Most if not many commercial skippers have given up on crab fishing this year as the lucrative holiday season as passed. This time of the year they would normally be preparing their vessels for summer fisheries, including King salmon.

But several witnesses Thursday forecast what most in the industry already have anticipated: a collapse, or near collapse, of key salmon runs in the state is expected to restrict fishing opportunities severely this year.

Experts say the delayed impact of five years of drought is now reaching its peak in salmon runs, which have withered in California because of poor reproduction in drought-starved creeks and rivers.

Where the state’s commercial salmon harvest was worth $52 million in 2013, it fell to $31 million in 2014 and is expected, based on preliminary figures, to be half of that last year, McGuire said.

This year looks to be worse, he said.

“I cannot say this more bluntly,” McGuire said. “We are facing a fishery disaster here in California, and families who have relied on the mighty Pacific for their livelihood are on the brink.”

His comments were a clear message to the U.S. Department of Commerce in Washington, where officials are considering a request by Gov. Jerry Brown to declare a fishery disaster, a move that would make anglers and others affected by the crab closure eligible for financial help.

But even assuming a declaration is made, any aid depends on the willingness of Congress to appropriate funds, Bonham said.

A declaration “is not a slam dunk for funds,” said Assemblyman Jim Wood, D-Healdsburg, the committee’s vice chairman.

But “I think it’s important to know that we have been working on this since the beginning,” Wood said, “since we knew there was going to be a closure.”

In an interview Thursday, North Coast Rep. Jared Huffman, D-San Rafael, said he expected months of work on the part of California’s congressional delegation will enable the declaration to come more expeditiously than it otherwise might have. Federal officials often take months to make such decisions.

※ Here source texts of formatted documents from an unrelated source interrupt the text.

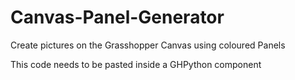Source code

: # Canvas-Panel-Generator
Create pictures on the Grasshopper Canvas using coloured Panels

This code needs to be pasted inside a GHPython component
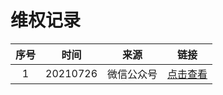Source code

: ﻿# 维权记录

| 序号 |   时间   |    来源    |                                                            链接                                                            |
|:----:|:--------:|:----------:|:--------------------------------------------------------------------------------------------------------------------------:|
|   1  | 20210726 | 微信公众号 | [点击查看](https://github.com/xxlllq/system_architect/blob/xiangxiaolin/%E7%BB%B4%E6%9D%83%E8%AE%B0%E5%BD%95/2021/0726.md) |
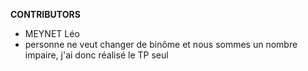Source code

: **CONTRIBUTORS**
 * MEYNET Léo
 * personne ne veut changer de binôme et nous sommes un nombre impaire, j'ai donc réalisé le TP seul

“I think we’ve seen this coming for some time, and my hope is that some of that normal processing time can be shortened significantly,” Huffman said.

A bill has been drafted to appropriate money for disaster relief, he said. Given that a disaster declaration is made by the Secretary of Commerce, that legislation could be acted on quickly or advance through the ordinary and more prolonged budgeting process, he said.